» EXERCISE GOAL: When the line with "MFRC522: Arduino Uno" turns up below, begin repeating exactly, and carry on through the line with "# Total Cost"; no pictures go into the copy.

(Saved entries)
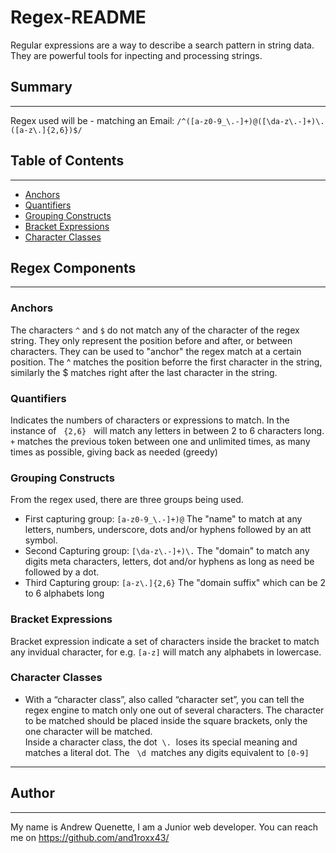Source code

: # Regex-README

Regular expressions are a way to describe a search pattern in string data. They are powerful tools for inpecting and processing strings.

## Summary
___

Regex used will be - matching an Email: `/^([a-z0-9_\.-]+)@([\da-z\.-]+)\.([a-z\.]{2,6})$/`

## Table of Contents
___

- [Anchors](#anchors)
- [Quantifiers](#quantifiers)
- [Grouping Constructs](#grouping-constructs)
- [Bracket Expressions](#bracket-expressions)
- [Character Classes](#character-classes)


## Regex Components
___

### Anchors
The characters `^` and `$` do not match any of the character of the regex string. They only represent the position before and after, or between characters. They can be used to "anchor" the regex match at a certain position. The ^ matches the position beforre the first character in the string, similarly the $ matches right after the last character in the string. 
### Quantifiers
Indicates the numbers of characters or expressions to match. In the instance of &nbsp; `{2,6}` &nbsp; will match any letters in between 2 to 6 characters long.<br>
`+` matches the previous token between one and unlimited times, as many times as possible, giving back as needed (greedy)
 
### Grouping Constructs
From the regex used, there are three groups being used. 
- First capturing group: `[a-z0-9_\.-]+)@` The "name" to match at any letters, numbers, underscore, dots and/or hyphens followed by an att symbol.
- Second Capturing group: `[\da-z\.-]+)\.` The "domain" to match any digits meta characters, letters, dot and/or hyphens as long as need be followed by a dot.
- Third Capturing group: `[a-z\.]{2,6}` The "domain suffix" which can be 2 to 6 alphabets long
### Bracket Expressions
Bracket expression indicate a set of characters inside the bracket to match any invidual character, for e.g. `[a-z]` will match any alphabets in lowercase.

### Character Classes
- With a “character class”, also called “character set”, you can tell the regex engine to match only one out of several characters. The character to be matched should be placed inside the square brackets, only the one character will be matched. <br>
Inside a character class, the dot &nbsp;`\.`&nbsp; loses its special meaning and matches a literal dot. The &nbsp; `\d`&nbsp; matches any digits equivalent to `[0-9]`
___

## Author
___

My name is Andrew Quenette, I am a Junior web developer. You can reach me on https://github.com/and1roxx43/

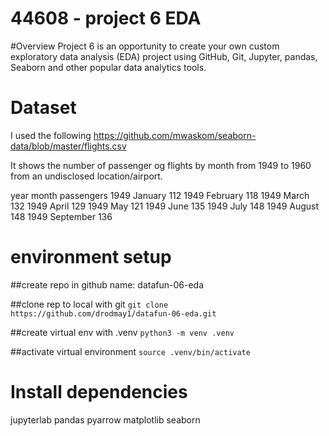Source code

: # 44608 - project 6 EDA

#Overview
Project 6 is an opportunity to create your own custom exploratory data analysis (EDA) project using GitHub, Git, Jupyter, pandas, Seaborn and other popular data analytics tools.

# Dataset
I used the following
https://github.com/mwaskom/seaborn-data/blob/master/flights.csv

It shows the number of passenger og flights by month from 1949 to 1960 from an undisclosed location/airport.

year	month	    passengers
1949	January	    112
1949	February	118
1949	March	    132
1949	April	    129
1949	May	        121
1949	June	    135
1949	July	    148
1949	August	    148
1949	September	136

# environment setup

##create repo in github
name: datafun-06-eda

##clone rep to local with git
``git clone https://github.com/drodmay1/datafun-06-eda.git``

##create virtual env with .venv
``python3 -m venv .venv``

##activate virtual environment
``source .venv/bin/activate``

# Install dependencies
jupyterlab
pandas
pyarrow
matplotlib
seaborn



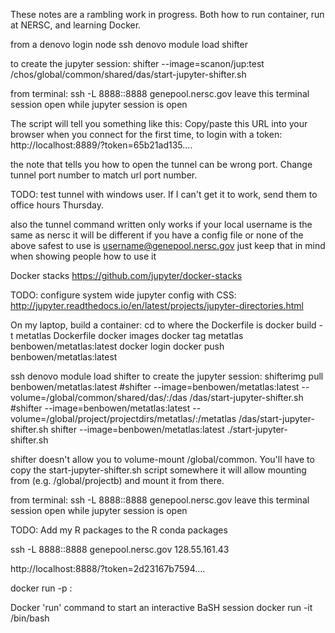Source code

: These notes are a rambling work in progress.  Both how to run container, run at NERSC, and learning Docker.

from a denovo login node
ssh denovo
module load shifter

to create the jupyter session:
shifter --image=scanon/jup:test /chos/global/common/shared/das/start-jupyter-shifter.sh

from terminal:
ssh -L 8888:<IP>:8888 genepool.nersc.gov
leave this terminal session open while jupyter session is open

The script will tell you something like this:
Copy/paste this URL into your browser when you connect for the first time,
to login with a token:
http://localhost:8889/?token=65b21ad135....

the note that tells you how to open the tunnel can be wrong port.  Change tunnel port number to match url port number.

TODO: test tunnel with windows user. If I can't get it to work, send them to office hours Thursday.

also the tunnel command written only works if your local username is the same as nersc it will be different if you have a config file or none of the above
safest to use is username@genepool.nersc.gov
just keep that in mind when showing people how to use it

Docker stacks
https://github.com/jupyter/docker-stacks

TODO: configure system wide jupyter config with CSS:
http://jupyter.readthedocs.io/en/latest/projects/jupyter-directories.html

On my laptop, build a container:
cd to where the Dockerfile is
docker build -t metatlas Dockerfile
docker images 
docker tag metatlas benbowen/metatlas:latest
docker login
docker push benbowen/metatlas:latest


ssh denovo
module load shifter
to create the jupyter session:
shifterimg pull benbowen/metatlas:latest
#shifter --image=benbowen/metatlas:latest --volume=/global/common/shared/das/:/das /das/start-jupyter-shifter.sh
#shifter --image=benbowen/metatlas:latest --volume=/global/project/projectdirs/metatlas/:/metatlas /das/start-jupyter-shifter.sh
shifter --image=benbowen/metatlas:latest ./start-jupyter-shifter.sh

shifter doesn't allow you to volume-mount /global/common. You'll have to copy the start-jupyter-shifter.sh script somewhere it will allow mounting from (e.g. /global/projectb) and mount it from there.

from terminal:
ssh -L 8888:<IP>:8888 genepool.nersc.gov
leave this terminal session open while jupyter session is open

TODO: Add my R packages to the R conda packages

ssh -L 8888:<IP>:8888 genepool.nersc.gov
128.55.161.43

http://localhost:8888/?token=2d23167b7594....

docker run -p <port>:<port> <imagename>

Docker 'run' command to start an interactive BaSH session
docker run -it <image> /bin/bash
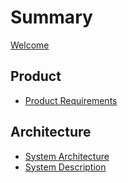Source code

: # Summary

[Welcome](README.md)

## Product
- [Product Requirements](PRD.md)

## Architecture
- [System Architecture](ARCHITECTURE.md)
- [System Description](SYSTEM_DESCRIPTION.md)
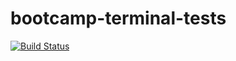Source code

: # bootcamp-terminal-tests

[![Build Status](https://travis-ci.org/ludwej/bootcamp-terminal-tests.svg?branch=master)](https://travis-ci.org/ludwej/bootcamp-terminal-tests)
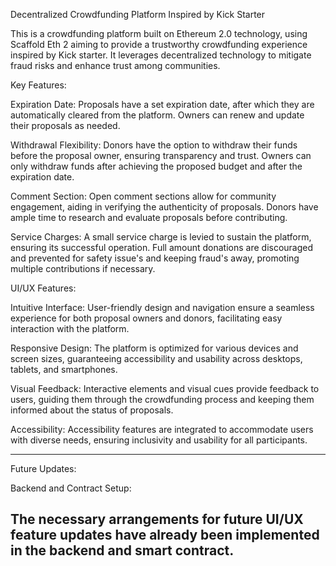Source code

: Decentralized Crowdfunding Platform Inspired by Kick Starter

This is a crowdfunding platform built on Ethereum 2.0 technology, using Scaffold Eth 2 aiming to provide a trustworthy crowdfunding experience inspired by Kick starter. It leverages decentralized technology to mitigate fraud risks and enhance trust among communities.

Key Features:

Expiration Date: Proposals have a set expiration date, after which they are automatically cleared from the platform. Owners can renew and update their proposals as needed.

Withdrawal Flexibility: Donors have the option to withdraw their funds before the proposal owner, ensuring transparency and trust. Owners can only withdraw funds after achieving the proposed budget and after the expiration date.

Comment Section: Open comment sections allow for community engagement, aiding in verifying the authenticity of proposals. Donors have ample time to research and evaluate proposals before contributing.

Service Charges: A small service charge is levied to sustain the platform, ensuring its successful operation. Full amount donations are discouraged and prevented for safety issue's and keeping fraud's away, promoting multiple contributions if necessary.

UI/UX Features:

Intuitive Interface: User-friendly design and navigation ensure a seamless experience for both proposal owners and donors, facilitating easy interaction with the platform.

Responsive Design: The platform is optimized for various devices and screen sizes, guaranteeing accessibility and usability across desktops, tablets, and smartphones.

Visual Feedback: Interactive elements and visual cues provide feedback to users, guiding them through the crowdfunding process and keeping them informed about the status of proposals.

Accessibility: Accessibility features are integrated to accommodate users with diverse needs, ensuring inclusivity and usability for all participants.

------------------------------------
Future Updates:

Backend and Contract Setup:

The necessary arrangements for future UI/UX feature updates have already been implemented in the backend and smart contract. 
-------------------------------------
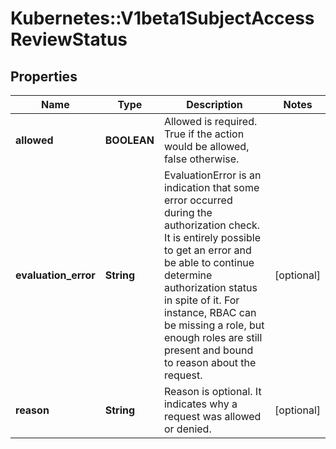 # Kubernetes::V1beta1SubjectAccessReviewStatus

## Properties
Name | Type | Description | Notes
------------ | ------------- | ------------- | -------------
**allowed** | **BOOLEAN** | Allowed is required.  True if the action would be allowed, false otherwise. | 
**evaluation_error** | **String** | EvaluationError is an indication that some error occurred during the authorization check. It is entirely possible to get an error and be able to continue determine authorization status in spite of it. For instance, RBAC can be missing a role, but enough roles are still present and bound to reason about the request. | [optional] 
**reason** | **String** | Reason is optional.  It indicates why a request was allowed or denied. | [optional] 



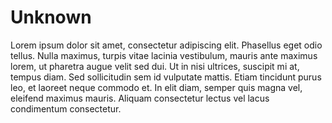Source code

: # Unknown

Lorem ipsum dolor sit amet, consectetur adipiscing elit. Phasellus eget odio tellus. Nulla maximus, turpis vitae lacinia vestibulum, mauris ante maximus lorem, ut pharetra augue velit sed dui. Ut in nisi ultrices, suscipit mi at, tempus diam. Sed sollicitudin sem id vulputate mattis. Etiam tincidunt purus leo, et laoreet neque commodo et. In elit diam, semper quis magna vel, eleifend maximus mauris. Aliquam consectetur lectus vel lacus condimentum consectetur.
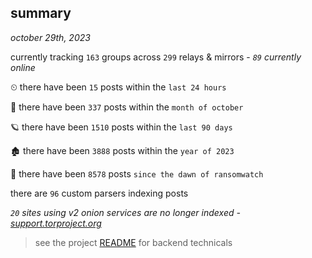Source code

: 
## summary
_october 29th, 2023_

currently tracking `163` groups across `299` relays & mirrors - _`89` currently online_

⏲ there have been `15` posts within the `last 24 hours`

🦈 there have been `337` posts within the `month of october`

🪐 there have been `1510` posts within the `last 90 days`

🏚 there have been `3888` posts within the `year of 2023`

🦕 there have been `8578` posts `since the dawn of ransomwatch`

there are `96` custom parsers indexing posts

_`20` sites using v2 onion services are no longer indexed - [support.torproject.org](https://support.torproject.org/onionservices/v2-deprecation/)_

> see the project [README](https://github.com/joshhighet/ransomwatch#ransomwatch--) for backend technicals
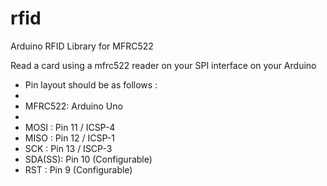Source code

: rfid
====

Arduino RFID Library for MFRC522

Read a card using a mfrc522 reader on your SPI interface on your Arduino
* Pin layout should be as follows :
* 
* MFRC522: Arduino Uno
* 
* MOSI   : Pin 11 / ICSP-4
* MISO   : Pin 12 / ICSP-1
* SCK    : Pin 13 / ISCP-3
* SDA(SS): Pin 10 (Configurable)
* RST    : Pin 9 (Configurable)
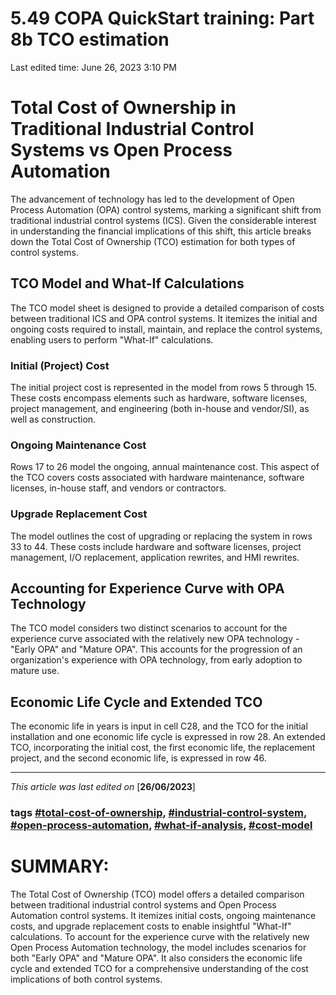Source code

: # 5.49 COPA QuickStart training: Part 8b TCO estimation

Last edited time: June 26, 2023 3:10 PM

# Total Cost of Ownership in Traditional Industrial Control Systems vs Open Process Automation

The advancement of technology has led to the development of Open Process Automation (OPA) control systems, marking a significant shift from traditional industrial control systems (ICS). Given the considerable interest in understanding the financial implications of this shift, this article breaks down the Total Cost of Ownership (TCO) estimation for both types of control systems.

## TCO Model and What-If Calculations

The TCO model sheet is designed to provide a detailed comparison of costs between traditional ICS and OPA control systems. It itemizes the initial and ongoing costs required to install, maintain, and replace the control systems, enabling users to perform "What-If" calculations.

### Initial (Project) Cost

The initial project cost is represented in the model from rows 5 through 15. These costs encompass elements such as hardware, software licenses, project management, and engineering (both in-house and vendor/SI), as well as construction.

### Ongoing Maintenance Cost

Rows 17 to 26 model the ongoing, annual maintenance cost. This aspect of the TCO covers costs associated with hardware maintenance, software licenses, in-house staff, and vendors or contractors.

### Upgrade Replacement Cost

The model outlines the cost of upgrading or replacing the system in rows 33 to 44. These costs include hardware and software licenses, project management, I/O replacement, application rewrites, and HMI rewrites.

## Accounting for Experience Curve with OPA Technology

The TCO model considers two distinct scenarios to account for the experience curve associated with the relatively new OPA technology - "Early OPA" and "Mature OPA". This accounts for the progression of an organization's experience with OPA technology, from early adoption to mature use.

## Economic Life Cycle and Extended TCO

The economic life in years is input in cell C28, and the TCO for the initial installation and one economic life cycle is expressed in row 28. An extended TCO, incorporating the initial cost, the first economic life, the replacement project, and the second economic life, is expressed in row 46.

---

*This article was last edited on* [**26/06/2023**]

### tags [#total-cost-of-ownership](notion://www.notion.so/adti-wiki/COPA-QuickStart-training-Part-8b-TCO-estimation-e3fa861deb15497aa136107b4dcfa436#), [#industrial-control-system](notion://www.notion.so/adti-wiki/COPA-QuickStart-training-Part-8b-TCO-estimation-e3fa861deb15497aa136107b4dcfa436#), [#open-process-automation](notion://www.notion.so/adti-wiki/COPA-QuickStart-training-Part-8b-TCO-estimation-e3fa861deb15497aa136107b4dcfa436#), [#what-if-analysis](notion://www.notion.so/adti-wiki/COPA-QuickStart-training-Part-8b-TCO-estimation-e3fa861deb15497aa136107b4dcfa436#), [#cost-model](notion://www.notion.so/adti-wiki/COPA-QuickStart-training-Part-8b-TCO-estimation-e3fa861deb15497aa136107b4dcfa436#)

# SUMMARY:

The Total Cost of Ownership (TCO) model offers a detailed comparison between traditional industrial control systems and Open Process Automation control systems. It itemizes initial costs, ongoing maintenance costs, and upgrade replacement costs to enable insightful "What-If" calculations. To account for the experience curve with the relatively new Open Process Automation technology, the model includes scenarios for both "Early OPA" and "Mature OPA". It also considers the economic life cycle and extended TCO for a comprehensive understanding of the cost implications of both control systems.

» EXERCISE RESULT:
* MFRC522: Arduino Uno
* 
* MOSI   : Pin 11 / ICSP-4
* MISO   : Pin 12 / ICSP-1
* SCK    : Pin 13 / ISCP-3
* SDA(SS): Pin 10 (Configurable)
* RST    : Pin 9 (Configurable)
Source code

: # 5.49 COPA QuickStart training: Part 8b TCO estimation

Last edited time: June 26, 2023 3:10 PM

# Total Cost of Ownership in Traditional Industrial Control Systems vs Open Process Automation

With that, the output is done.